Tourism & Cruises

Federal judge frustrated over Carnival’s continued pollution while on probation

The Carnival Elation cruise ship discharged around 5,900 gallons of gray water into the ocean at Port Canaveral on Thursday in violation of U.S. regulations.
The Carnival Elation cruise ship discharged around 5,900 gallons of gray water into the ocean at Port Canaveral on Thursday in violation of U.S. regulations. Carnival Cruise Lines

More than halfway through Carnival Corporation’s five year probation, company executives were in federal court Wednesday trying to assure U.S. District Judge Patricia Seitz that they were making progress on the cruise company’s widespread pollution problem.

The judge confronted Carnival Corp. chairman Micky Arison about what he is personally doing to clean up the company’s performance. The court-appointed monitor found repeated environmental violations from July 19, 2019 to Oct. 18, 2019 across the company’s 105-ship fleet, indicating that little progress had being made toward compliance despite the company investing in and hiring more people for its ethics and compliance office. The violations included burning unfiltered heavy fuel oil in protected areas and dumping sewage, chemicals, food waste, gray water, oil, and garbage into the ocean.

“I want to give you the necessary impetus to personally take charge and be committed,” Seitz said to Arison. “I want you to become an environmentalist, I guess.”

“We are totally supportive,” Arison said, noting that the company has raised money to rebuild in the Bahamas post-Hurricane Dorian and in Australia as it suffers devastating bush fires. “Everyone in this room knows they have carte blanche to do whatever they need to do. I don’t know what more I can do.”

Carnival Corp. faces scrutiny unprecedented in the history of the cruise industry. The company has been on probation since 2017 after pleading guilty to felonies for dumping oily waste into the ocean and covering it up for a period of eight years on its Princess Cruises ships. In June, CEO Arnold Donald pleaded guilty on behalf of the company to violating its probation and agreed to more federal oversight and a $20 million fine.

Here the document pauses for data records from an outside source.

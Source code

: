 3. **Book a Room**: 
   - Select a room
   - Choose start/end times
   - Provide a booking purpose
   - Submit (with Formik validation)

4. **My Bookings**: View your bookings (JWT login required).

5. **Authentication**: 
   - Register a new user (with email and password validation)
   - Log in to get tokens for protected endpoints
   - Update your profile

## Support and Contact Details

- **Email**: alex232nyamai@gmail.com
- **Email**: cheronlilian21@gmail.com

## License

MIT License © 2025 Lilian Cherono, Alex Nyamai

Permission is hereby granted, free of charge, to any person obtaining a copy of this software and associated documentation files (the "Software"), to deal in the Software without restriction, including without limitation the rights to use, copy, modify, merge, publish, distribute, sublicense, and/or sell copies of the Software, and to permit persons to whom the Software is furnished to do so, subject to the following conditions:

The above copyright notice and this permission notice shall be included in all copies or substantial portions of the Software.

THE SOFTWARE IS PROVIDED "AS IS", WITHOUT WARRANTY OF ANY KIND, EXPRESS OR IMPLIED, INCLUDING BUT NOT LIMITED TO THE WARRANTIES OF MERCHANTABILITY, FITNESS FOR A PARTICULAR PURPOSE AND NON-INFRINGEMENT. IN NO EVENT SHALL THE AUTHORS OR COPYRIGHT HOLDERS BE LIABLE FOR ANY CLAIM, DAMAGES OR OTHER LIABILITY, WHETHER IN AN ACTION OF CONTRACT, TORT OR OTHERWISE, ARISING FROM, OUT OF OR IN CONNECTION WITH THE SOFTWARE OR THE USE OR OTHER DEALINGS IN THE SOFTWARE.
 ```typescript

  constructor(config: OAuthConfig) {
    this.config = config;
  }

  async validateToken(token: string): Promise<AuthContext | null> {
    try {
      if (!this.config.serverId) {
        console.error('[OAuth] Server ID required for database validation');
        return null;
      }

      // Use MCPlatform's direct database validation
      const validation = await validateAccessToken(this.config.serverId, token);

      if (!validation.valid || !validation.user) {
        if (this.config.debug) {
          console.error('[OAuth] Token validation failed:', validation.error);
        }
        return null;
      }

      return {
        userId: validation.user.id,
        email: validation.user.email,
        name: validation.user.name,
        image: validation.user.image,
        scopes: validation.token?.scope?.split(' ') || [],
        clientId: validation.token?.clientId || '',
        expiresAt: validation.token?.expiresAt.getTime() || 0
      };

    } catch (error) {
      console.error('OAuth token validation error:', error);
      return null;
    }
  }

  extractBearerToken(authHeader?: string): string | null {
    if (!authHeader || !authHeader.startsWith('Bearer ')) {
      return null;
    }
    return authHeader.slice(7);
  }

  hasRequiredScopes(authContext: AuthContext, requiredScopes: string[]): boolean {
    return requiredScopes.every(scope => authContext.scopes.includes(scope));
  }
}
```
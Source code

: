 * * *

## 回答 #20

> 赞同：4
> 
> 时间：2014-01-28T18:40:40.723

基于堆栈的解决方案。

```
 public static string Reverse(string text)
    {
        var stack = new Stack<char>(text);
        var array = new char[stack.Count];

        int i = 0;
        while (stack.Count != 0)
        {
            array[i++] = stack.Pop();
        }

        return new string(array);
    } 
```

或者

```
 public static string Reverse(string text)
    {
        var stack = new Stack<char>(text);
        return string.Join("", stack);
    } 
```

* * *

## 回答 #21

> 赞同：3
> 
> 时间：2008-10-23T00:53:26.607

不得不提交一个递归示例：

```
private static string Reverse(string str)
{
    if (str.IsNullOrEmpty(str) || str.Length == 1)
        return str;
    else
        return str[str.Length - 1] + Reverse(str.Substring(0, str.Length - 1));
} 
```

Carnival Corp., the world’s largest cruise company, is parent of nine brands, including Princess, Carnival, Holland America, Cunard, Seabourn, P&O Cruises UK, P&O Cruises Australia, Costa Cruises and AIDA.

Wednesday’s hearing happened less than a week after the Carnival Elation cruise ship illegally dumped 5,900 gallons of untreated gray water — liquid leftover from showers, sinks and laundry — into the ocean while docked at Port Canaveral. Florida’s Department of Environmental Protection said it will not penalize Carnival for that violation.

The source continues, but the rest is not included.